Match the string "cloudscale" against each line below, and copy every line that matches.

#### Extracted information

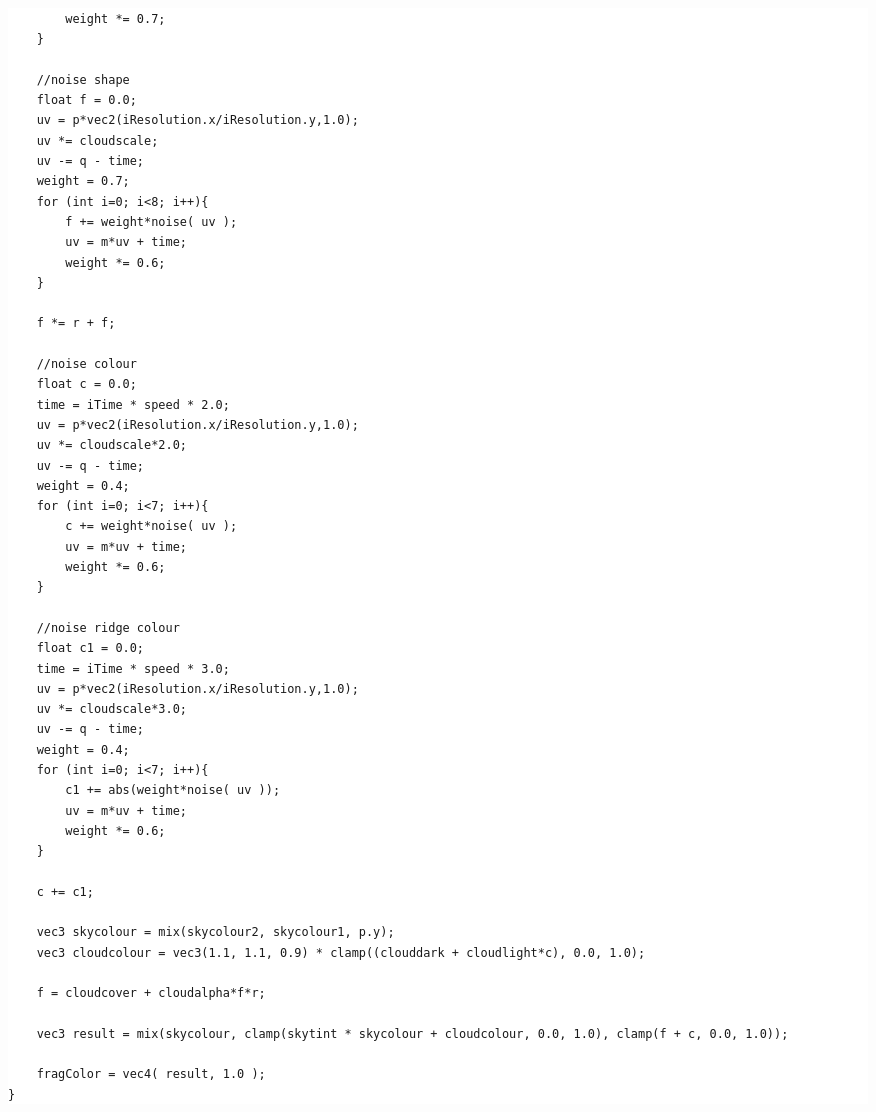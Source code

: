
```
		weight *= 0.7;
    }
    
    //noise shape
	float f = 0.0;
    uv = p*vec2(iResolution.x/iResolution.y,1.0);
	uv *= cloudscale;
    uv -= q - time;
    weight = 0.7;
    for (int i=0; i<8; i++){
		f += weight*noise( uv );
        uv = m*uv + time;
		weight *= 0.6;
    }
    
    f *= r + f;
    
    //noise colour
    float c = 0.0;
    time = iTime * speed * 2.0;
    uv = p*vec2(iResolution.x/iResolution.y,1.0);
	uv *= cloudscale*2.0;
    uv -= q - time;
    weight = 0.4;
    for (int i=0; i<7; i++){
		c += weight*noise( uv );
        uv = m*uv + time;
		weight *= 0.6;
    }
    
    //noise ridge colour
    float c1 = 0.0;
    time = iTime * speed * 3.0;
    uv = p*vec2(iResolution.x/iResolution.y,1.0);
	uv *= cloudscale*3.0;
    uv -= q - time;
    weight = 0.4;
    for (int i=0; i<7; i++){
		c1 += abs(weight*noise( uv ));
        uv = m*uv + time;
		weight *= 0.6;
    }
	
    c += c1;
    
    vec3 skycolour = mix(skycolour2, skycolour1, p.y);
    vec3 cloudcolour = vec3(1.1, 1.1, 0.9) * clamp((clouddark + cloudlight*c), 0.0, 1.0);
   
    f = cloudcover + cloudalpha*f*r;
    
    vec3 result = mix(skycolour, clamp(skytint * skycolour + cloudcolour, 0.0, 1.0), clamp(f + c, 0.0, 1.0));
    
	fragColor = vec4( result, 1.0 );
}

```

########

Response area:
	uv *= cloudscale;
	uv *= cloudscale*2.0;
	uv *= cloudscale*3.0;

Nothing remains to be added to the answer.